REQUIRED ACTION - Below are some records. Say how many of their lines contain the string "colim", and give nothing but the number.

(Beginning of LISTED ENTRIES)

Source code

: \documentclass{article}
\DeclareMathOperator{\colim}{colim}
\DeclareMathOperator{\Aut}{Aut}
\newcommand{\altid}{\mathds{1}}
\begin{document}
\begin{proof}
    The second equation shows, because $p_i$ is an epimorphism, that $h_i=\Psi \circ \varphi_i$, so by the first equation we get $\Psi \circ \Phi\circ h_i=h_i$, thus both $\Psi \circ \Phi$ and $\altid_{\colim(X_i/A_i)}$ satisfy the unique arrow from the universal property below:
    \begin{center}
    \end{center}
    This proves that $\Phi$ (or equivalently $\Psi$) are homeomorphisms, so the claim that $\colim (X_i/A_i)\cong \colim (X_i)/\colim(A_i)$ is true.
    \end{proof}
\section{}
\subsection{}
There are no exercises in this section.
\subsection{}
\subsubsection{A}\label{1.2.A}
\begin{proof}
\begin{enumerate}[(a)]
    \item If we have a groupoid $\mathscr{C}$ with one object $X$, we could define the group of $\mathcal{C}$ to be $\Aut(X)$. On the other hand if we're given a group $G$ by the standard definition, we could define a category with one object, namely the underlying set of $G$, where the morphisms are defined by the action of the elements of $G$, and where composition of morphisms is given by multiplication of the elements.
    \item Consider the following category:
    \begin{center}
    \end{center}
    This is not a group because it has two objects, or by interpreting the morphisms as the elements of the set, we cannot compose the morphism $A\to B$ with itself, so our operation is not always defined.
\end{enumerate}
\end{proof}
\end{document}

(End of LISTED ENTRIES)

ANSWER BOX - 3